Directions | Find the word "instructions" below. Copy each line that has it.

Records excerpted from a collection:
----------

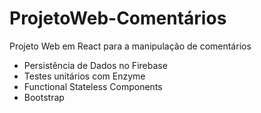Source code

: # ProjetoWeb-Comentários
Projeto Web em React para a manipulação de comentários
- Persistência de Dados no Firebase
- Testes unitários com Enzyme
- Functional Stateless Components
- Bootstrap
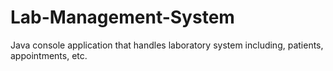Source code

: # Lab-Management-System
Java console application that handles laboratory system including, patients, appointments, etc.
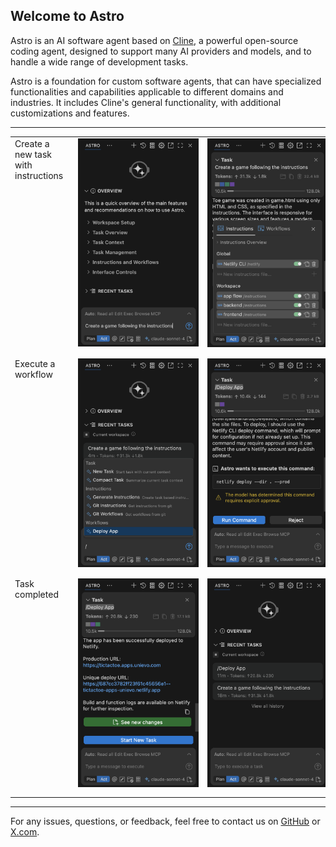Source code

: ## Welcome to Astro

Astro is an AI software agent based on [Cline](https://cline.bot), a powerful open-source coding agent, designed to support many AI providers and models, and to handle a wide range of development tasks.

Astro is a foundation for custom software agents, that can have specialized functionalities and capabilities applicable to different domains and industries. It includes Cline's general functionality, with additional customizations and features.


---

<table width="100%" border="0" cellspacing="0" cellpadding="0" style="border:0;">
    <tr style="border:0;">
        <td valign="top" style="border:0;">
            Create a new task with instructions
        </td>
        <td width="260" valign="top" style="border:0;">
            <img src="https://raw.githubusercontent.com/unievo/astro/main/assets/img/start.png" alt="Astro Start" width="250" style="margin-left: 10px; margin-bottom: 10px; border:0;">
        </td>
        <td width="260" valign="top" style="border:0;">
            <img src="https://raw.githubusercontent.com/unievo/astro/main/assets/img/instructions.png" alt="Astro Instructions" width="250" style="margin-left: 10px; margin-bottom: 10px; border:0;">
        </td>
    </tr>
    <tr style="border:0;">
        <td valign="top" style="border:0;">
            Execute a workflow
        </td>
        <td width="260" valign="top" style="border:0;">
            <img src="https://raw.githubusercontent.com/unievo/astro/main/assets/img/workflows.png" alt="Astro Workflows" width="250" style="margin-left: 10px; margin-bottom: 10px; border:0;">
        </td>
        <td width="260" valign="top" style="border:0;">
            <img src="https://raw.githubusercontent.com/unievo/astro/main/assets/img/task-run.png" alt="Astro Task Run" width="250" style="margin-left: 10px; margin-bottom: 10px; border:0;">
        </td>
    </tr>
    <tr style="border:0;">
        <td valign="top" style="border:0;">
            Task completed
        </td>
        <td width="260" valign="top" style="border:0;">
            <img src="https://raw.githubusercontent.com/unievo/astro/main/assets/img/task-end.png" alt="Astro Task End" width="250" style="margin-left: 10px; margin-bottom: 10px; border:0;">
        </td>
        <td width="260" valign="top" style="border:0;">
            <img src="https://raw.githubusercontent.com/unievo/astro/main/assets/img/home.png" alt="Astro Home" width="250" style="margin-left: 10px; margin-bottom: 10px; border:0;">
        </td>
    </tr>
</table>


---

For any issues, questions, or feedback, feel free to contact us on [GitHub](https://github.com/unievo/astro) or [X.com](https://x.com/unievo_ai).


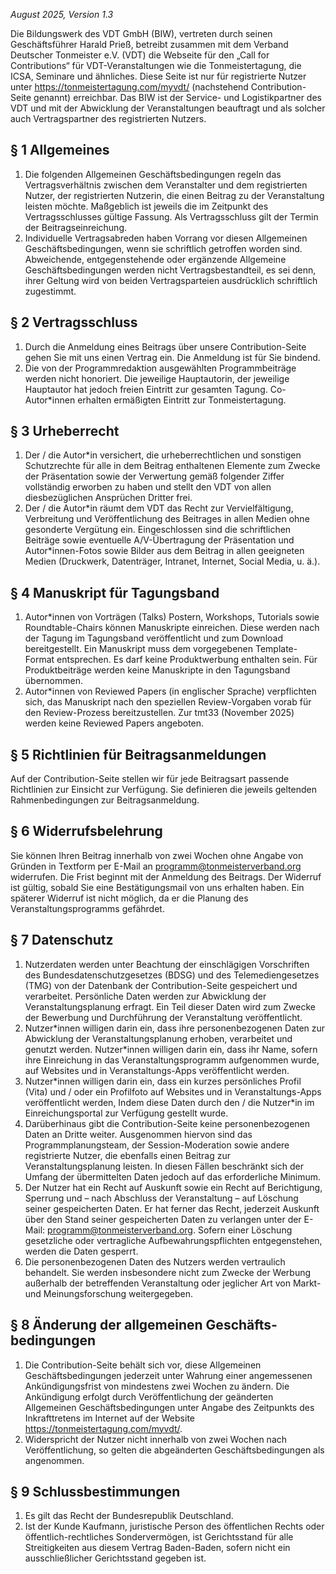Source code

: *August 2025, Version 1.3*

Die Bildungswerk des VDT GmbH (BIW), vertreten durch seinen Geschäftsführer Harald Prieß, betreibt zusammen mit dem Verband Deutscher Tonmeister e.V. (VDT) die Webseite für den „Call for Contributions“ für VDT-Veranstaltungen wie die Tonmeistertagung, die ICSA, Seminare und ähnliches. Diese Seite ist nur für registrierte Nutzer unter https://tonmeistertagung.com/myvdt/ (nachstehend Contribution-Seite genannt) erreichbar. 
Das BIW ist der Service- und Logistikpartner des VDT und mit der Abwicklung der Veranstaltungen beauftragt und als solcher auch Vertragspartner des registrierten Nutzers.

## § 1 Allgemeines
1. Die folgenden Allgemeinen Geschäftsbedingungen regeln das Vertragsverhältnis zwischen dem Veranstalter und dem registrierten Nutzer, der registrierten Nutzerin, die einen Beitrag zu der Veranstaltung leisten möchte. Maßgeblich ist jeweils die im Zeitpunkt des Vertragsschlusses gültige Fassung. Als Vertragsschluss gilt der Termin der Beitragseinreichung.
2. Individuelle Vertragsabreden haben Vorrang vor diesen Allgemeinen Geschäftsbedingungen, wenn sie schriftlich getroffen worden sind. Abweichende, entgegenstehende oder ergänzende Allgemeine Geschäftsbedingungen werden nicht Vertragsbestandteil, es sei denn, ihrer Geltung wird von beiden Vertragsparteien ausdrücklich schriftlich zugestimmt.

## § 2 Vertragsschluss  
1. Durch die Anmeldung eines Beitrags über unsere Contribution-Seite gehen Sie mit uns einen Vertrag ein. Die Anmeldung ist für Sie bindend.
2. Die von der Programmredaktion ausgewählten Programmbeiträge werden nicht honoriert. Die jeweilige Hauptautorin, der jeweilige Hauptautor hat jedoch freien Eintritt zur gesamten Tagung. Co-Autor\*innen erhalten ermäßigten Eintritt zur Tonmeistertagung.

## § 3 Urheberrecht
1. Der / die Autor\*in versichert, die urheberrechtlichen und sonstigen Schutzrechte für alle in dem Beitrag enthaltenen Elemente zum Zwecke der Präsentation sowie der Verwertung gemäß folgender Ziffer vollständig erworben zu haben und stellt den VDT von allen diesbezüglichen Ansprüchen Dritter frei.
2. Der / die Autor\*in räumt dem VDT das Recht zur Vervielfältigung, Verbreitung und Veröffentlichung des Beitrages in allen Medien ohne gesonderte Vergütung ein. Eingeschlossen sind die schriftlichen Beiträge sowie eventuelle A/V-Übertragung der Präsentation und Autor*innen-Fotos sowie Bilder aus dem Beitrag in allen geeigneten Medien (Druckwerk, Datenträger, Intranet, Internet, Social Media, u. ä.).

## § 4 Manuskript für Tagungsband
1. Autor\*innen von Vorträgen (Talks) Postern, Workshops, Tutorials sowie Roundtable-Chairs können Manuskripte einreichen. Diese werden nach der Tagung im Tagungsband veröffentlicht und zum Download bereitgestellt. Ein Manuskript muss dem vorgegebenen Template-Format entsprechen. Es darf keine Produktwerbung enthalten sein. Für Produktbeiträge werden keine Manuskripte in den Tagungsband übernommen.
2. Autor\*innen von Reviewed Papers (in englischer Sprache) verpflichten sich, das Manuskript nach den speziellen Review-Vorgaben vorab für den Review-Prozess bereitzustellen. Zur tmt33 (November 2025) werden keine Reviewed Papers angeboten.

## § 5 Richtlinien für Beitrags&shy;anmeldungen
Auf der Contribution-Seite stellen wir für jede Beitragsart passende Richtlinien zur Einsicht zur Verfügung. Sie definieren die jeweils geltenden Rahmenbedingungen zur Beitragsanmeldung.

## § 6 Widerrufs&shy;belehrung 
Sie können Ihren Beitrag innerhalb von zwei Wochen ohne Angabe von Gründen in Textform per E-Mail an programm@tonmeisterverband.org widerrufen. Die Frist beginnt mit der Anmeldung des Beitrags. Der Widerruf ist gültig, sobald Sie eine Bestätigungsmail von uns erhalten haben. Ein späterer Widerruf ist nicht möglich, da er die Planung des Veranstaltungsprogramms gefährdet.

## § 7 Datenschutz
1. Nutzerdaten werden unter Beachtung der einschlägigen Vorschriften des Bundesdatenschutzgesetzes (BDSG) und des Telemediengesetzes (TMG) von der Datenbank der Contribution-Seite gespeichert und verarbeitet. Persönliche Daten werden zur Abwicklung der Veranstaltungsplanung erfragt. Ein Teil dieser Daten wird zum Zwecke der Bewerbung und Durchführung der Veranstaltung veröffentlicht.
2. Nutzer\*innen willigen darin ein, dass ihre personenbezogenen Daten zur Abwicklung der Veranstaltungsplanung erhoben, verarbeitet und genutzt werden. Nutzer*innen willigen darin ein, dass ihr Name, sofern ihre Einreichung in das Veranstaltungsprogramm aufgenommen wurde, auf Websites und in Veranstaltungs-Apps veröffentlicht werden.
3. Nutzer\*innen willigen darin ein, dass ein kurzes persönliches Profil (Vita) und / oder ein Profilfoto auf Websites und in Veranstaltungs-Apps veröffentlicht werden, Indem diese Daten durch den / die Nutzer*in im Einreichungsportal zur Verfügung gestellt wurde.
4. Darüberhinaus gibt die Contribution-Seite keine personenbezogenen Daten an Dritte weiter. Ausgenommen hiervon sind das Programmplanungsteam, der Session-Moderation sowie andere registrierte Nutzer, die ebenfalls einen Beitrag zur Veranstaltungsplanung leisten. In diesen Fällen beschränkt sich der Umfang der übermittelten Daten jedoch auf das erforderliche Minimum.
5. Der Nutzer hat ein Recht auf Auskunft sowie ein Recht auf Berichtigung, Sperrung und – nach Abschluss der Veranstaltung – auf Löschung seiner gespeicherten Daten. Er hat ferner das Recht, jederzeit Auskunft über den Stand seiner gespeicherten Daten zu verlangen unter der E-Mail: programm@tonmeisterverband.org. Sofern einer Löschung gesetzliche oder vertragliche Aufbewahrungspflichten entgegenstehen, werden die Daten gesperrt.
6. Die personenbezogenen Daten des Nutzers werden vertraulich behandelt. Sie werden insbesondere nicht zum Zwecke der Werbung außerhalb der betreffenden Veranstaltung oder jeglicher Art von Markt- und Meinungsforschung weitergegeben.

## § 8 Änderung der allgemeinen Geschäfts&shy;bedingungen
1. Die Contribution-Seite behält sich vor, diese Allgemeinen Geschäftsbedingungen jederzeit unter Wahrung einer angemessenen Ankündigungsfrist von mindestens zwei Wochen zu ändern. Die Ankündigung erfolgt durch Veröffentlichung der geänderten Allgemeinen Geschäftsbedingungen unter Angabe des Zeitpunkts des Inkrafttretens im Internet auf der Website https://tonmeistertagung.com/myvdt/.
2. Widerspricht der Nutzer nicht innerhalb von zwei Wochen nach Veröffentlichung, so gelten die abgeänderten Geschäftsbedingungen als angenommen.

## § 9 Schluss&shy;bestimmungen
1. Es gilt das Recht der Bundesrepublik Deutschland.
2. Ist der Kunde Kaufmann, juristische Person des öffentlichen Rechts oder öffentlich-rechtliches Sondervermögen, ist Gerichtsstand für alle Streitigkeiten aus diesem Vertrag Baden-Baden, sofern nicht ein ausschließlicher Gerichtsstand gegeben ist.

----------

Task answer |
            Create a new task with instructions
            <img src="https://raw.githubusercontent.com/unievo/astro/main/assets/img/instructions.png" alt="Astro Instructions" width="250" style="margin-left: 10px; margin-bottom: 10px; border:0;">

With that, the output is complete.